Pour le tribunal, le maintien en ligne de l’article ne constitue pas une atteinte disproportionnée au droit au respect de sa vie privée. La condamnation pénale évoquée dans l’article a déjà été prononcée en audience publique et a fait l’objet de divers articles de presse. Il n’a pas eu une diffusion importante, puisqu’il apparaît en 4e position d’une recherche Google avec la mention qu’il n’a été ni commenté, ni partagé. Mais avec son recours devant le tribunal, le demandeur va sans doute connaître « l’effet Streisand » dont ce commentaire n’est qu’une des manifestations…

 

[1] La cour d’appel a reconnu M. X. coupable de délits d’abus de confiance et de recel et ordonné l’exclusion de sa condamnation du bulletin n°2 de son casier judiciaire, sa peine d’emprisonnement avec sursis étant ramenée à un an et l’amende portée à 30 000 euros.

[2] Règlement Européen sur la Protection des Données personnelles (UE) n°2016/679 du 27 avril 2016

[3] Traitement de données à caractère personnel aux fins de journalisme et d’expression littéraire et artistique.

[4] Article 11 de la charte des droits fondamentaux de l’Union européenne.

[5] Le droit au déréférencement – ou « droit à l’oubli » – est une des conséquences de l’arrêt CJUE du 13 mai 2014, Google Spain et Google (C‑131/12).
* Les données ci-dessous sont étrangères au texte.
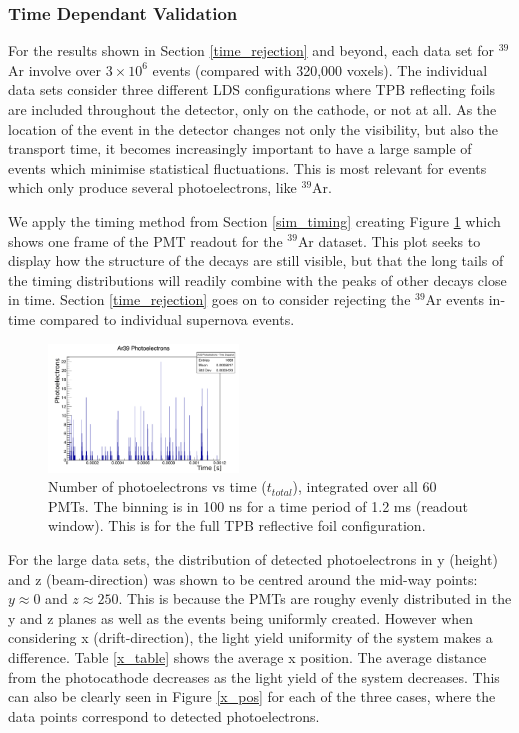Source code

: \documentclass[a4paper]{article}
\begin{document}
\subsubsection{Time Dependant Validation}

For the results shown in Section \ref{time_rejection} and beyond, each data set for $^{39}$Ar involve over $3 \times 10^{6}$ events (compared with 320,000 voxels). The individual data sets consider three different LDS configurations where TPB reflecting foils are included throughout the detector, only on the cathode, or not at all. As the location of the event in the detector changes not only the visibility, but also the transport time, it becomes increasingly important to have a large sample of events which minimise statistical fluctuations. This is most relevant for events which only produce several photoelectrons, like $^{39}$Ar. 

We apply the timing method from Section \ref{sim_timing} creating Figure \ref{pmts_time} which shows one frame of the PMT readout for the $^{39}$Ar dataset. This plot seeks to display how the structure of the decays are still visible, but that the long tails of the timing distributions will readily combine with the peaks of other decays close in time. Section \ref{time_rejection} goes on to consider rejecting the $^{39}$Ar events in-time compared to individual supernova events.

\begin{figure}[H]
\centering
\includegraphics[width=0.45\textwidth]{pmt_times_labels.pdf}
\caption{Number of photoelectrons vs time ($t_{total}$), integrated over all 60 PMTs. The binning is in 100 ns for a time period of 1.2 ms (readout window). This is for the full TPB reflective foil configuration.}\label{pmts_time}
\end{figure}

For the large data sets, the distribution of detected photoelectrons in y (height) and z (beam-direction) was shown to be centred around the mid-way points: $y \approx 0$ and $z \approx 250$. This is because the PMTs are roughy evenly distributed in the y and z planes as well as the events being uniformly created. However when considering x (drift-direction), the light yield uniformity of the system makes a difference. Table \ref{x_table} shows the average x position. The average distance from the photocathode decreases as the light yield of the system decreases. This can also be clearly seen in Figure \ref{x_pos} for each of the three cases, where the data points correspond to detected photoelectrons.
\end{document}
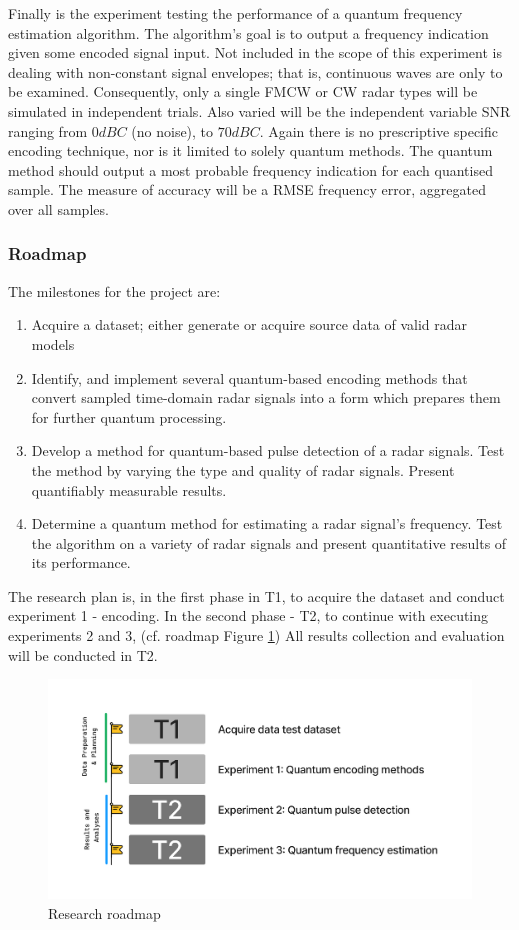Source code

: Finally is the experiment testing the performance of a quantum frequency estimation algorithm.
The algorithm's goal is to output a frequency indication given some encoded signal input.
Not included in the scope of this experiment is dealing with non-constant signal envelopes; that is, continuous waves are only to be examined.
Consequently, only a single \ac{FMCW} or \ac{CW} radar types will be simulated in independent trials.
Also varied will be the independent variable \ac{SNR} ranging from $0dBC$ (no noise), to $70dBC$.
Again there is no prescriptive specific encoding technique, nor is it limited to solely quantum
methods.
The quantum method should output a most probable frequency indication for each quantised sample.
The measure of accuracy will be a \ac{RMSE} frequency error, aggregated over all samples. 


\subsubsection{Roadmap}
The milestones for the project are:
\begin{enumerate}
    \item Acquire a dataset; either generate or acquire source data of valid radar models
    \item Identify, and implement several quantum-based encoding methods that convert sampled time-domain radar signals into a form which prepares them for further quantum processing.
    \item Develop a method for quantum-based pulse detection of a radar signals. Test the method by varying the type and quality of radar signals. Present quantifiably measurable results.
    \item Determine a quantum method for estimating a radar signal’s frequency. Test the algorithm on a variety of radar signals and present quantitative results of its performance.
\end{enumerate}

The research plan is, in the first phase in T1, to acquire the dataset and conduct experiment 1 - encoding.
In the second phase - T2, to continue with executing experiments 2 and 3, (cf. roadmap Figure \ref{fig:roadmap})
All results collection and evaluation will be conducted in T2.

\begin{figure}[ht]
    \centering
    \includegraphics[width=1\textwidth]{Figures/roadmap.png}
    \caption{Research roadmap}
    \label{fig:roadmap}
\end{figure}
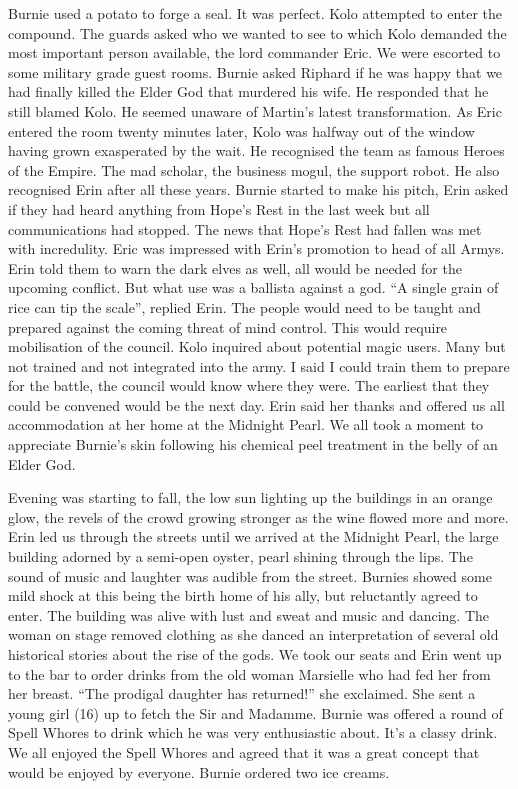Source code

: Burnie used a potato to forge a seal. It was perfect. Kolo attempted to enter the compound. The guards asked who we wanted to see to which Kolo demanded the most important person available, the lord commander Eric. We were escorted to some military grade guest rooms. Burnie asked Riphard if he was happy that we had finally killed the Elder God that murdered his wife. He responded that he still blamed Kolo. He seemed unaware of Martin’s latest transformation. As Eric entered the room twenty minutes later, Kolo was halfway out of the window having grown exasperated by the wait. He recognised the team as famous Heroes of the Empire. The mad scholar, the business mogul, the support robot. He also recognised Erin after all these years. Burnie started to make his pitch, Erin asked if they had heard anything from Hope’s Rest in the last week but all communications had stopped. The news that Hope’s Rest had fallen was met with incredulity. Eric was impressed with Erin’s promotion to head of all Armys. Erin told them to warn the dark elves as well, all would be needed for the upcoming conflict. But what use was a ballista against a god. “A single grain of rice can tip the scale”, replied Erin. The people would need to be taught and prepared against the coming threat of mind control. This would require mobilisation of the council. Kolo inquired about potential magic users. Many but not trained and not integrated into the army. I said I could train them to prepare for the battle, the council would know where they were. The earliest that they could be convened would be the next day. Erin said her thanks and offered us all accommodation at her home at the Midnight Pearl. We all took a moment to appreciate Burnie’s skin following his chemical peel treatment in the belly of an Elder God.\medskip

Evening was starting to fall, the low sun lighting up the buildings in an orange glow, the revels of the crowd growing stronger as the wine flowed more and more. Erin led us through the streets until we arrived at the Midnight Pearl, the large building adorned by a semi-open oyster, pearl shining through the lips. The sound of music and laughter was audible from the street. Burnies showed some mild shock at this being the birth home of his ally, but reluctantly agreed to enter. The building was alive with lust and sweat and music and dancing. The woman on stage removed clothing as she danced an interpretation of several old historical stories about the rise of the gods. We took our seats and Erin went up to the bar to order drinks from the old woman Marsielle who had fed her from her breast. “The prodigal daughter has returned!” she exclaimed. She sent a young girl (16) up to fetch the Sir and Madamme. Burnie was offered a round of Spell Whores to drink which he was very enthusiastic about. It’s a classy drink. We all enjoyed the Spell Whores and agreed that it was a great concept that would be enjoyed by everyone. Burnie ordered two ice creams.\medskip

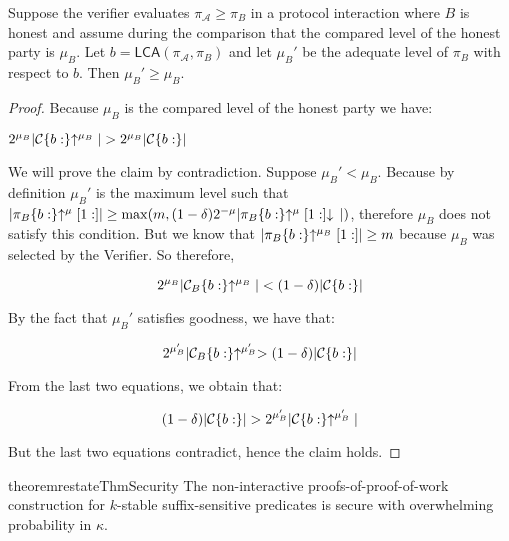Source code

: \begin{lemma}
Suppose the verifier evaluates $\pi_\mathcal{A} \geq \pi_B$ in a protocol
interaction where $B$ is honest and assume during the comparison that the
compared level of the honest party is $\mu_B$. Let $b =
\textsf{LCA}(\pi_\mathcal{A}, \pi_B)$ and let $\mu_B'$ be the adequate
level of $\pi_B$ with respect to $b$. Then $\mu_B' \geq \mu_B$.
\end{lemma}
\begin{proof}
    Because $\mu_B$ is the compared level of the honest party we have:

    $2^{\mu_B}|\mathcal{C}\{b:\}\negthickspace\uparrow^{\mu_B}| > 2^{\mu_B}|\mathcal{C}\{b:\}|$

    We will prove the claim by contradiction. Suppose $\mu_B' < \mu_B$. Because
    by definition $\mu_B'$ is the maximum level such that
    $|\pi_B\{b:\}\negthickspace\uparrow^\mu[1:]| \geq \max(m, (1 -
    \delta)2^{-\mu}|\pi_B\{b:\}\negthickspace\uparrow^\mu[1:]\negthickspace\downarrow\,|)$, therefore
    $\mu_B$ does not satisfy this condition. But we know that
    $|\pi_B\{b:\}\negthickspace\uparrow^{\mu_B}[1:]| \geq m$ because $\mu_B$ was selected by
    the Verifier. So therefore,

    \begin{equation*}
    2^{\mu_B}|\mathcal{C}_B\{b:\}\negthickspace\uparrow^{\mu_B}| < (1 - \delta)|\mathcal{C}\{b:\}|
    \end{equation*}

    By the fact that $\mu_B'$ satisfies goodness, we have that:

    \begin{equation*}
    2^{\mu_B'}|\mathcal{C}_B\{b:\}\negthickspace\uparrow^{\mu_B'} > (1 - \delta)|\mathcal{C}\{b:\}|
    \end{equation*}

    From the last two equations, we obtain that:

    \begin{equation*}
    (1 - \delta)|\mathcal{C}\{b:\}| > 2^{\mu_B'}|\mathcal{C}\{b:\}\negthickspace\uparrow^{\mu_B'}|
    \end{equation*}

    But the last two equations contradict, hence the claim holds.
    \Qed
\end{proof}

\begin{restatable}{theorem}{restateThmSecurity}
    \label{thm.security}
    The non-interactive proofs-of-proof-of-work construction for $k$-stable
    suffix-sensitive predicates is secure with overwhelming probability in
    $\kappa$.
\end{restatable}

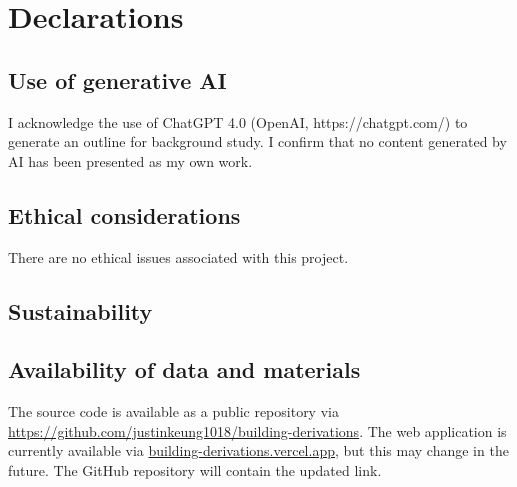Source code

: \chapter{Declarations}
\section{Use of generative AI}
I acknowledge the use of ChatGPT 4.0 (OpenAI, https://chatgpt.com/) to generate an outline for background study. I confirm that no content generated by AI has been presented as my own work.

\section{Ethical considerations}
There are no ethical issues associated with this project.

\section{Sustainability}

\section{Availability of data and materials}
The source code is available as a public repository via \url{https://github.com/justinkeung1018/building-derivations}. The web application is currently available via \url{building-derivations.vercel.app}, but this may change in the future. The GitHub repository will contain the updated link.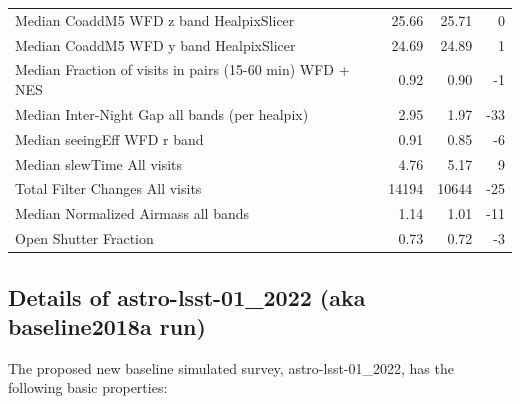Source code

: \documentclass[DM,lsstdraft,authoryear,toc]{lsstdoc}
\begin{document}
\begin{table}
\begin{tabular}{lrrr}
Median CoaddM5 WFD z band HealpixSlicer            &               25.66 &               25.71 &          0 \\
Median CoaddM5 WFD y band HealpixSlicer            &               24.69 &               24.89 &          1 \\
Median Fraction of visits in pairs (15-60 min) WFD + NES &                0.92 &                0.90 &         -1 \\
Median Inter-Night Gap all bands (per healpix) &                2.95 &                1.97 &        -33 \\
Median seeingEff WFD r band                        &                0.91 &                0.85 &         -6 \\
Median slewTime All visits                         &                4.76 &                5.17 &          9 \\
Total Filter Changes All visits                    &               14194 &               10644 &        -25 \\
Median Normalized Airmass all bands                       &                1.14 &                1.01 &        -11 \\
Open Shutter Fraction                      &                0.73 &                0.72 &         -3 \\
\bottomrule
\end{tabular}
\label{tab:baseline_comparison}
\end{table}


\subsection{Details of astro-lsst-01\_2022 (aka baseline2018a run)}

The proposed new baseline simulated survey, astro-lsst-01\_2022, has the following basic properties:
\end{document}
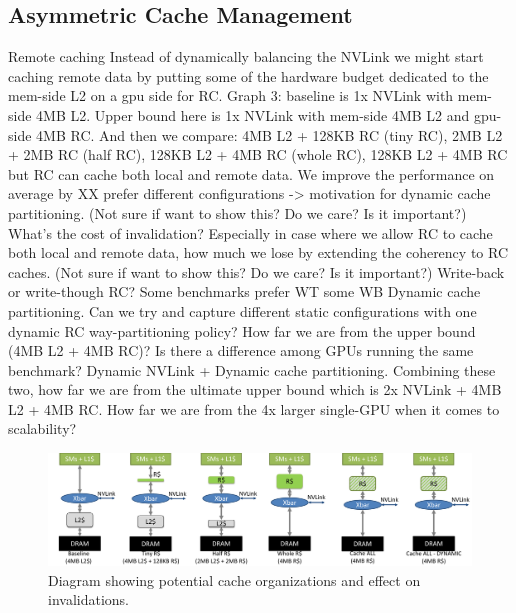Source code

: \subsection{Asymmetric Cache Management}
\label{caching}
Remote caching
Instead of dynamically balancing the NVLink we might start caching remote data 
by putting some of the hardware budget dedicated to the mem-side L2 on a gpu 
side for RC. 
Graph 3: baseline is 1x NVLink with mem-side 4MB L2. Upper bound here is 1x 
NVLink with mem-side 4MB L2 and gpu-side 4MB RC. And then we compare: 4MB L2 + 
128KB RC (tiny RC), 2MB L2 + 2MB RC (half RC), 128KB L2 + 4MB RC (whole RC), 
128KB L2 + 4MB RC but RC can cache both local and remote data. We improve the 
performance on average by XX%
prefer different configurations -> motivation for dynamic cache partitioning. 
(Not sure if want to show this? Do we care? Is it important?) What’s the cost of 
invalidation? Especially in case where we allow RC to cache both local and 
remote data, how much we lose by extending the coherency to RC caches. 
(Not sure if want to show this? Do we care? Is it important?) Write-back or 
write-though RC? Some benchmarks prefer WT some WB
Dynamic cache partitioning. Can we try and capture different static 
configurations with one dynamic RC way-partitioning policy? How far we are from 
the upper bound (4MB L2 + 4MB RC)? Is there a difference among GPUs running the 
same benchmark? 
Dynamic NVLink + Dynamic cache partitioning. Combining these two, how far we are 
from the ultimate upper bound which is 2x NVLink + 4MB L2 + 4MB RC. How far we 
are from the 4x larger single-GPU when it comes to scalability?

\begin{figure}[t]
    \centering
    \includegraphics[width=1.0\textwidth]{figures/cache_configurations.pdf}
    \caption{Diagram showing potential cache organizations and effect on 
invalidations.}
    \label{fig:cacheorg}
\end{figure}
S’il ne fait pas disparaître le document que le plaignant estime contraire à sa vie privée, il supprime les liens vers les pages web qu’offre le moteur de recherche. L’arrêt CJUE (Grande chambre), du 24 septembre 2019 (C-136/17, GC, AF, BH, ED/ Commission nationale de l’informatique et des libertés-CNIL) a considéré que les informations relatives à une procédure judiciaire doivent être déréférencées si elles ne correspondent plus à la situation actuelle, dès lors qu’il est constaté que les droits de la personne prévalent sur ceux de l’internaute. Toutefois, en cas de maintien justifié par la liberté d’information des internautes, le moteur de recherche doit aménager la liste des résultats « de telle sorte que l’image globale qui en résulte pour l’internaute reflète la situation judiciaire actuelle ».